TRY IT: Copy verbatim the block of lines in the entries below whose first line contains "($\leq$1E-9) & minimum" and whose last line contains "($\geq$6) & the". Leave out all other lines.

(Beginning of INFORMATION SHOWN)

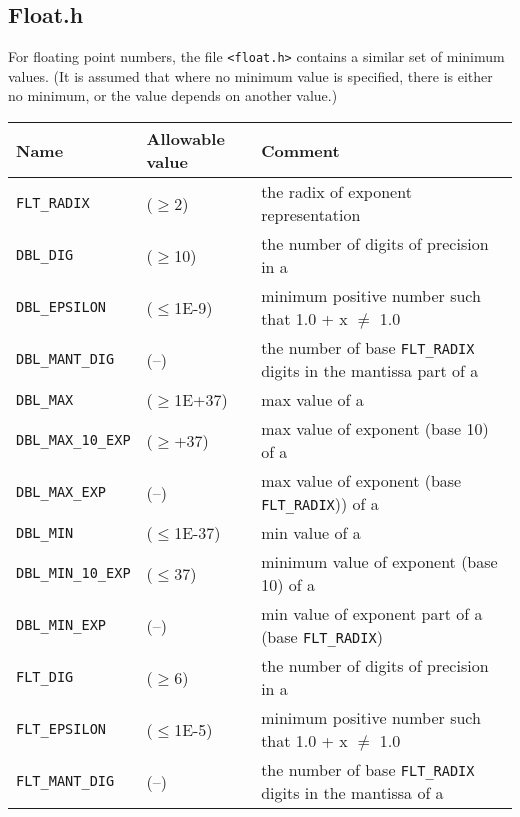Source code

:   

  \subsection{Float.h}
   

   For floating point numbers, the file \texttt{<float.h>}
    contains a similar set of minimum values.  (It is assumed that where no
    minimum value is specified, there is either no minimum, or
    the value depends on another value.)


    \begin{longtable}{lp{}p{}}
      \toprule
     Name & Allowable value & Comment    \\
    \midrule
     \texttt{FLT\_RADIX}   & ($\geq$2)  & the radix of exponent representation \\
     \texttt{DBL\_DIG}     & ($\geq$10) & the number of digits of precision
                                        in a \double{} \\
     \texttt{DBL\_EPSILON} & ($\leq$1E-9) & minimum positive number such that 1.0 + x $\neq$ 1.0    \\
     \texttt{DBL\_MANT\_DIG} & (--) & the number of base \texttt{FLT\_RADIX} digits in the mantissa part of a \double{}   \\
     \texttt{DBL\_MAX} & ($\geq$1E+37) & max value of a \double{}   \\
     \texttt{DBL\_MAX\_10\_EXP} & ($\geq$+37) & max value of exponent (base 10) of a \double{}    \\
     \texttt{DBL\_MAX\_EXP} & (--) & max value of exponent (base \texttt{FLT\_RADIX})) of a \double{}    \\
     \texttt{DBL\_MIN} & ($\leq$1E-37) & min value of a \double{}   \\
     \texttt{DBL\_MIN\_10\_EXP} & ($\leq$37) & minimum value of exponent (base 10) of a \double{}   \\
     \texttt{DBL\_MIN\_EXP} & (--) & min value of exponent part of a \double{} (base  \texttt{FLT\_RADIX})    \\
     \texttt{FLT\_DIG} & ($\geq$6) & the number of digits of precision in a \float{}  \\
     \texttt{FLT\_EPSILON} & ($\leq$1E-5) & minimum positive number such that 1.0 + x $\neq$ 1.0 \\
     \texttt{FLT\_MANT\_DIG} & (--) & the number of base \texttt{FLT\_RADIX} digits in the mantissa of a \float{} \\

\end{longtable}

(End of INFORMATION SHOWN)

RESULT OF THIS EXERCISE:
     \texttt{DBL\_EPSILON} & ($\leq$1E-9) & minimum positive number such that 1.0 + x $\neq$ 1.0    \\
     \texttt{DBL\_MANT\_DIG} & (--) & the number of base \texttt{FLT\_RADIX} digits in the mantissa part of a \double{}   \\
     \texttt{DBL\_MAX} & ($\geq$1E+37) & max value of a \double{}   \\
     \texttt{DBL\_MAX\_10\_EXP} & ($\geq$+37) & max value of exponent (base 10) of a \double{}    \\
     \texttt{DBL\_MAX\_EXP} & (--) & max value of exponent (base \texttt{FLT\_RADIX})) of a \double{}    \\
     \texttt{DBL\_MIN} & ($\leq$1E-37) & min value of a \double{}   \\
     \texttt{DBL\_MIN\_10\_EXP} & ($\leq$37) & minimum value of exponent (base 10) of a \double{}   \\
     \texttt{DBL\_MIN\_EXP} & (--) & min value of exponent part of a \double{} (base  \texttt{FLT\_RADIX})    \\
     \texttt{FLT\_DIG} & ($\geq$6) & the number of digits of precision in a \float{}  \\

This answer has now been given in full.